[Work item]: If a line of the records holds the word "will", copy it out.

Start of Study material

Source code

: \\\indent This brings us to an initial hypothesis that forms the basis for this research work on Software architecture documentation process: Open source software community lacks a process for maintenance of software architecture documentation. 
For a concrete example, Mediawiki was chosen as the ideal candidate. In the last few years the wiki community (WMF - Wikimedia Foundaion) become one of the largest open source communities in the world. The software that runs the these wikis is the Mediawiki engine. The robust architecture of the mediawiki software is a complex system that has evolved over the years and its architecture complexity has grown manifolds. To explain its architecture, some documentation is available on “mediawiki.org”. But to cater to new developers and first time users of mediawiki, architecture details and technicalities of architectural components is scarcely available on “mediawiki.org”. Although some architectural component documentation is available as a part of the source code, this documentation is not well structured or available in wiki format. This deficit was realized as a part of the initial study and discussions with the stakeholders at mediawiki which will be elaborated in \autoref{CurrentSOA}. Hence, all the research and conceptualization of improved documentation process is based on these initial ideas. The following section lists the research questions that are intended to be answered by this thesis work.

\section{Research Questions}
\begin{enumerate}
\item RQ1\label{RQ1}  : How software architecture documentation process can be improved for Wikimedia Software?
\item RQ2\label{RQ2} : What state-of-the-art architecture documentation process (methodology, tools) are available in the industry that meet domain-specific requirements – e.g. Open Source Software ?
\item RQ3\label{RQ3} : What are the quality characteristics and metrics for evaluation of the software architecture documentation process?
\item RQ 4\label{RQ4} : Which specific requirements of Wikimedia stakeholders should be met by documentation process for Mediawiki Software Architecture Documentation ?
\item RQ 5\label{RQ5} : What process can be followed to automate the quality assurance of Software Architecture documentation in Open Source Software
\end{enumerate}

End of Study material
Start of Study material

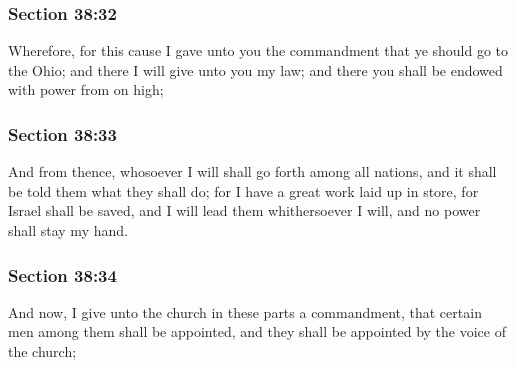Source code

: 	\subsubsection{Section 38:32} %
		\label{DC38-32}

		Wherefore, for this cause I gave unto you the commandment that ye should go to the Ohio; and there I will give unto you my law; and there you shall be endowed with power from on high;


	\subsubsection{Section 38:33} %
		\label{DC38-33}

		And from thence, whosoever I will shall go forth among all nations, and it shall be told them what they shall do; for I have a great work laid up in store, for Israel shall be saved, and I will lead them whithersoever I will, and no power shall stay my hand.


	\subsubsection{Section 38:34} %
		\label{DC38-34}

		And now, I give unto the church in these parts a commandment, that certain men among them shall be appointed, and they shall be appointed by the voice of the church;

End of Study material

[Result of this exercise]:
For a concrete example, Mediawiki was chosen as the ideal candidate. In the last few years the wiki community (WMF - Wikimedia Foundaion) become one of the largest open source communities in the world. The software that runs the these wikis is the Mediawiki engine. The robust architecture of the mediawiki software is a complex system that has evolved over the years and its architecture complexity has grown manifolds. To explain its architecture, some documentation is available on “mediawiki.org”. But to cater to new developers and first time users of mediawiki, architecture details and technicalities of architectural components is scarcely available on “mediawiki.org”. Although some architectural component documentation is available as a part of the source code, this documentation is not well structured or available in wiki format. This deficit was realized as a part of the initial study and discussions with the stakeholders at mediawiki which will be elaborated in \autoref{CurrentSOA}. Hence, all the research and conceptualization of improved documentation process is based on these initial ideas. The following section lists the research questions that are intended to be answered by this thesis work.
		Wherefore, for this cause I gave unto you the commandment that ye should go to the Ohio; and there I will give unto you my law; and there you shall be endowed with power from on high;
		And from thence, whosoever I will shall go forth among all nations, and it shall be told them what they shall do; for I have a great work laid up in store, for Israel shall be saved, and I will lead them whithersoever I will, and no power shall stay my hand.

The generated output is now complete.